- **HOW TO COMPLETE THIS TASK**: Exact copy without images: repeat every entry as written.

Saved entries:
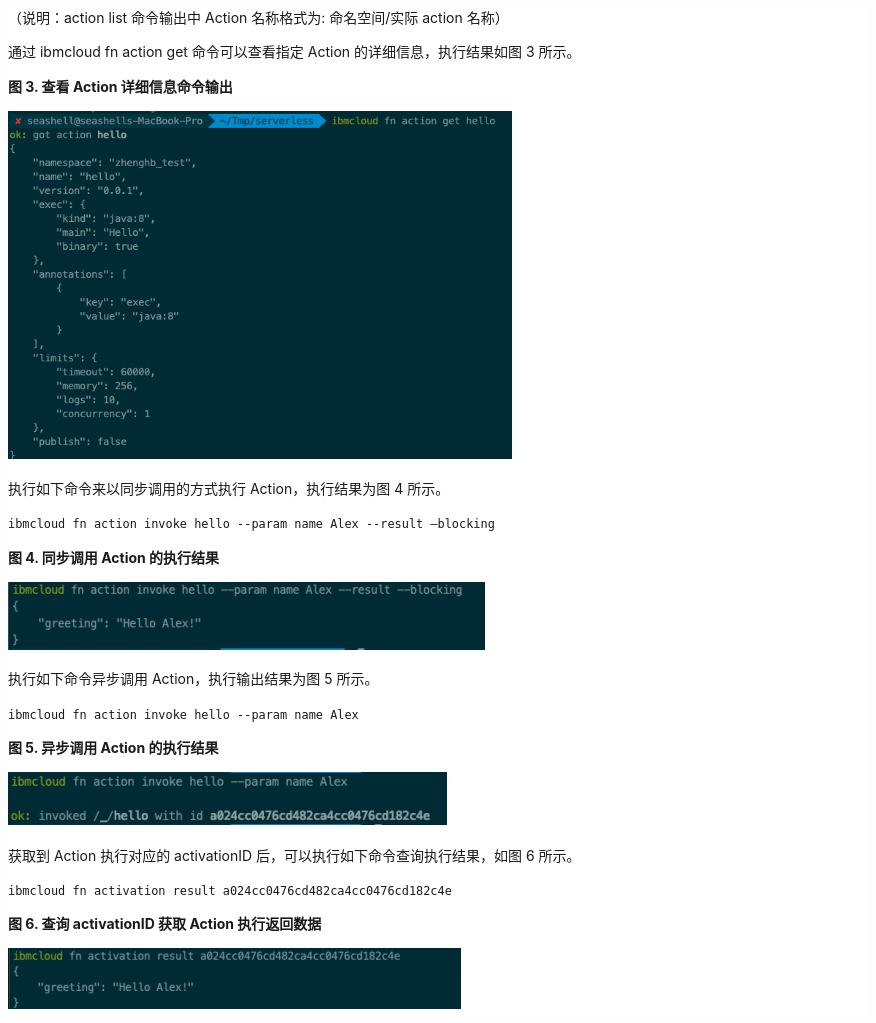 （说明：action list 命令输出中 Action 名称格式为: 命名空间/实际 action 名称）

通过 ibmcloud fn action get 命令可以查看指定 Action 的详细信息，执行结果如图 3 所示。

**图 3\. 查看 Action 详细信息命令输出**

![查看 Action 详细信息命令输出](../ibm_articles_img/cl-lo-serverless-ibm-cloud-functions_images_serverless-ibm-cloud-functions-003.png)

执行如下命令来以同步调用的方式执行 Action，执行结果为图 4 所示。

`ibmcloud fn action invoke hello --param name Alex --result –blocking`

**图 4\. 同步调用 Action 的执行结果**

![同步调用 Action 的执行结果](../ibm_articles_img/cl-lo-serverless-ibm-cloud-functions_images_serverless-ibm-cloud-functions-004.png)

执行如下命令异步调用 Action，执行输出结果为图 5 所示。

`ibmcloud fn action invoke hello --param name Alex`

**图 5\. 异步调用 Action 的执行结果**

![异步调用 Action 的执行结果](../ibm_articles_img/cl-lo-serverless-ibm-cloud-functions_images_serverless-ibm-cloud-functions-005.png)

获取到 Action 执行对应的 activationID 后，可以执行如下命令查询执行结果，如图 6 所示。

`ibmcloud fn activation result a024cc0476cd482ca4cc0476cd182c4e`

**图 6\. 查询 activationID 获取 Action 执行返回数据**

![查询 activationID 获取 Action 执行返回数据](../ibm_articles_img/cl-lo-serverless-ibm-cloud-functions_images_serverless-ibm-cloud-functions-006.png)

- **RESPONSE AREA**:
 （说明：action list 命令输出中 Action 名称格式为: 命名空间/实际 action 名称）

通过 ibmcloud fn action get 命令可以查看指定 Action 的详细信息，执行结果如图 3 所示。

**图 3\. 查看 Action 详细信息命令输出**

![查看 Action 详细信息命令输出](../ibm_articles_img/cl-lo-serverless-ibm-cloud-functions_images_serverless-ibm-cloud-functions-003.png)

执行如下命令来以同步调用的方式执行 Action，执行结果为图 4 所示。

`ibmcloud fn action invoke hello --param name Alex --result –blocking`

**图 4\. 同步调用 Action 的执行结果**

![同步调用 Action 的执行结果](../ibm_articles_img/cl-lo-serverless-ibm-cloud-functions_images_serverless-ibm-cloud-functions-004.png)

执行如下命令异步调用 Action，执行输出结果为图 5 所示。

`ibmcloud fn action invoke hello --param name Alex`

**图 5\. 异步调用 Action 的执行结果**

![异步调用 Action 的执行结果](../ibm_articles_img/cl-lo-serverless-ibm-cloud-functions_images_serverless-ibm-cloud-functions-005.png)

获取到 Action 执行对应的 activationID 后，可以执行如下命令查询执行结果，如图 6 所示。

`ibmcloud fn activation result a024cc0476cd482ca4cc0476cd182c4e`

**图 6\. 查询 activationID 获取 Action 执行返回数据**

![查询 activationID 获取 Action 执行返回数据](../ibm_articles_img/cl-lo-serverless-ibm-cloud-functions_images_serverless-ibm-cloud-functions-006.png)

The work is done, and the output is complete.